EXERCISE REQUIREMENTS –
Among the entries that follow, some lines contain the word "true". Show all of them.

*** Block opens ***

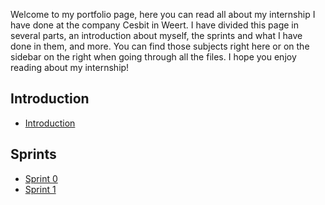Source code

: Welcome to my portfolio page, here you can read all about my internship I have done at the company Cesbit in Weert. I have divided this page in several parts, an introduction about myself, the sprints and what I have done in them, and more. You can find those subjects right here or on the sidebar on the right when going through all the files. 
I hope you enjoy reading about my internship!

## Introduction

* [Introduction](https://git.fhict.nl/I465040/cesbitportfolio/-/wikis/introduction)

## Sprints

* [Sprint 0](https://git.fhict.nl/I465040/cesbitportfolio/-/wikis/sprint-0)
* [Sprint 1](https://git.fhict.nl/I465040/cesbitportfolio/-/wikis/sprint-1)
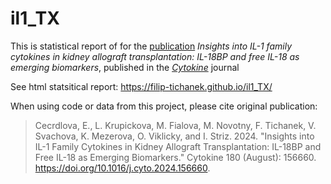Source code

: # il1_TX
This is statistical report of for the [publication](https://doi.org/10.1016/j.cyto.2024.156660) *Insights into IL-1 family cytokines in kidney allograft transplantation: IL-18BP and free IL-18 as emerging biomarkers*, published in the [*Cytokine*](https://www.sciencedirect.com/journal/cytokine) journal 

See html statsitical report: https://filip-tichanek.github.io/il1_TX/

When using code or data from this project, please cite original publication:

> Cecrdlova, E., L. Krupickova, M. Fialova, M. Novotny, F. Tichanek, V. Svachova, K. Mezerova, O. Viklicky, and I. Striz. 2024. "Insights into IL-1 Family Cytokines in Kidney Allograft Transplantation: IL-18BP and Free IL-18 as Emerging Biomarkers." Cytokine 180 (August): 156660. https://doi.org/10.1016/j.cyto.2024.156660.
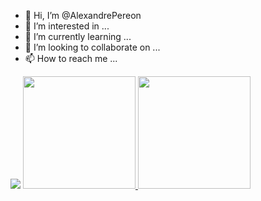 - 👋 Hi, I’m @AlexandrePereon
- 👀 I’m interested in ...
- 🌱 I’m currently learning ...
- 💞️ I’m looking to collaborate on ...
- 📫 How to reach me ...

<img src="https://github-readme-stats.vercel.app/api?username=AlexandrePereon&show_icons=true&theme=radical&title_color=8E2DE2&text_color=fff&icon_color=8E2DE2">

<a href="https://github.com/AVS1508">
  <img height="180em" src="https://github-readme-stats.vercel.app/api?username=AVS1508&theme=buefy&show_icons=true" />
  <img height="180em" src="https://github-readme-stats.vercel.app/api/top-langs/?username=AlexandrePereon&theme=radical&title_color=8E2DE2&text_color=fff" />
</a>

<!---
AlexandrePereon/AlexandrePereon is a ✨ special ✨ repository because its `README.md` (this file) appears on your GitHub profile.
You can click the Preview link to take a look at your changes.
--->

*** Block closes ***

RESPONSE BOX –
<img src="https://github-readme-stats.vercel.app/api?username=AlexandrePereon&show_icons=true&theme=radical&title_color=8E2DE2&text_color=fff&icon_color=8E2DE2">
  <img height="180em" src="https://github-readme-stats.vercel.app/api?username=AVS1508&theme=buefy&show_icons=true" />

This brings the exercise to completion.